What to produce ->
If a line in the listing contains "data", copy it out whole.
━━━━━ Source material ━━━━━
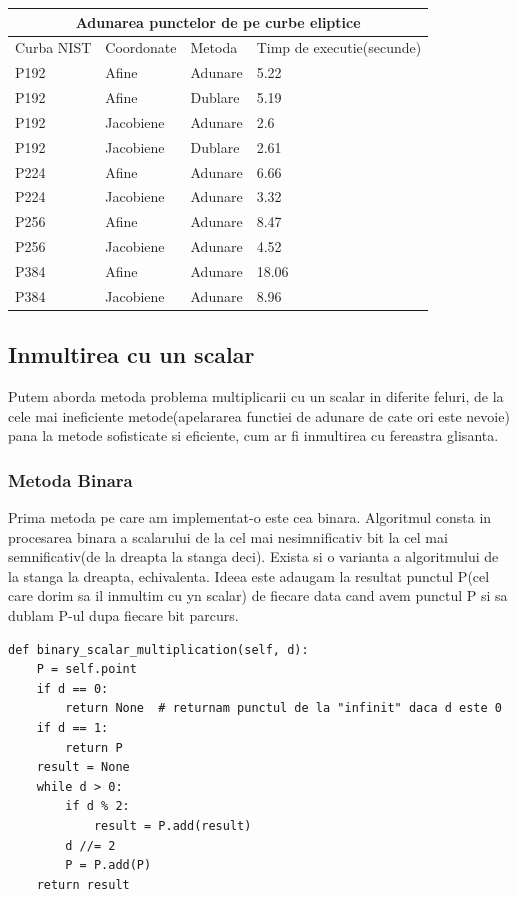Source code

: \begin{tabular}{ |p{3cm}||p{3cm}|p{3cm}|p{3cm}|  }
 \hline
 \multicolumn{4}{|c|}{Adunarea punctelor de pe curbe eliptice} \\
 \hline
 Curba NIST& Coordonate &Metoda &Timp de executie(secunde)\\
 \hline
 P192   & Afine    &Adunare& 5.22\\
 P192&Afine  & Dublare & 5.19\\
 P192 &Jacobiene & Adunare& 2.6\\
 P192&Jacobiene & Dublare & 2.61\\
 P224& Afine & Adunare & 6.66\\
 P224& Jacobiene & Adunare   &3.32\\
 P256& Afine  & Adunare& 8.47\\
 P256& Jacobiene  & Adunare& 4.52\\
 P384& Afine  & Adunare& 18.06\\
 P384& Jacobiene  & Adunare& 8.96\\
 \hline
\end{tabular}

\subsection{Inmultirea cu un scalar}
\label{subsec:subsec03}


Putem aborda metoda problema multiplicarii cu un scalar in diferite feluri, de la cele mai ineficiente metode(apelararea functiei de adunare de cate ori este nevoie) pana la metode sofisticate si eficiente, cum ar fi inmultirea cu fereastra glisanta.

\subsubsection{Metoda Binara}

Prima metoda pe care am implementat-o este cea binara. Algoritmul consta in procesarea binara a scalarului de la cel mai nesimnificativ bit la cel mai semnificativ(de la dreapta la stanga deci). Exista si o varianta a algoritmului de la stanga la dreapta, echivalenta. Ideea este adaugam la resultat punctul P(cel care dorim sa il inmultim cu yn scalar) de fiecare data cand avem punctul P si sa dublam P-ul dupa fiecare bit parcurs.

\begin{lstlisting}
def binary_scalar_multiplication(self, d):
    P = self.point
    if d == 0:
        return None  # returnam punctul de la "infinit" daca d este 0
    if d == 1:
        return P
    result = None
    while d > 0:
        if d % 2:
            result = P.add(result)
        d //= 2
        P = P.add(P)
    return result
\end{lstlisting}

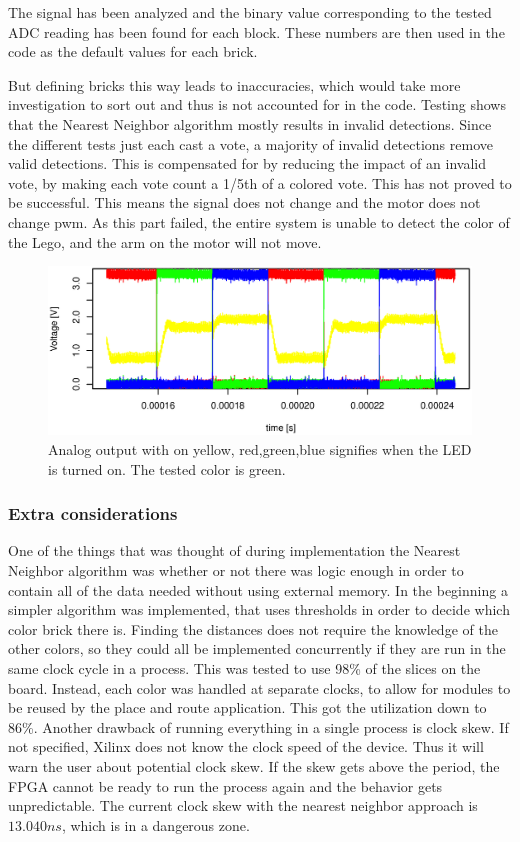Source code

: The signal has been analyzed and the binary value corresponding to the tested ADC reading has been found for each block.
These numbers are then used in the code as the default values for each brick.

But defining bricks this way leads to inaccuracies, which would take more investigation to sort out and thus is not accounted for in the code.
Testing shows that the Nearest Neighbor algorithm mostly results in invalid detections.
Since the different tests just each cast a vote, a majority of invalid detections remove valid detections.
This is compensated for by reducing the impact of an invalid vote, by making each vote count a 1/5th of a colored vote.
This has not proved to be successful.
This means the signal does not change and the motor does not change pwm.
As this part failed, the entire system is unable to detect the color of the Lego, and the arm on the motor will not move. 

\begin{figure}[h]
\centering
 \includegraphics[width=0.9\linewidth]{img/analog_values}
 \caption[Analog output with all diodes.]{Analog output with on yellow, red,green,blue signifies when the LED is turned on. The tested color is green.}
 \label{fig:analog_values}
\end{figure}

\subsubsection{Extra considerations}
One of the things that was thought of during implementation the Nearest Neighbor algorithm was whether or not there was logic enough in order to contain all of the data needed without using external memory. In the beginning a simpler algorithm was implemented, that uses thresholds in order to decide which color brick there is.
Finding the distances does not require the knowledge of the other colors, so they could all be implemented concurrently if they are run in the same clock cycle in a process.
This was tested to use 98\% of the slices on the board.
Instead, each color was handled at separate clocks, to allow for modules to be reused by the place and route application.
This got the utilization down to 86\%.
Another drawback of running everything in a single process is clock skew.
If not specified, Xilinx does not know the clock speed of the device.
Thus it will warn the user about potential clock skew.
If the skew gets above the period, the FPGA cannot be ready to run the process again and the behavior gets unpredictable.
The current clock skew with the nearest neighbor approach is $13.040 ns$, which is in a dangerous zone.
━━━━━
Written answer ->
Prima metoda pe care am implementat-o este cea binara. Algoritmul consta in procesarea binara a scalarului de la cel mai nesimnificativ bit la cel mai semnificativ(de la dreapta la stanga deci). Exista si o varianta a algoritmului de la stanga la dreapta, echivalenta. Ideea este adaugam la resultat punctul P(cel care dorim sa il inmultim cu yn scalar) de fiecare data cand avem punctul P si sa dublam P-ul dupa fiecare bit parcurs.
One of the things that was thought of during implementation the Nearest Neighbor algorithm was whether or not there was logic enough in order to contain all of the data needed without using external memory. In the beginning a simpler algorithm was implemented, that uses thresholds in order to decide which color brick there is.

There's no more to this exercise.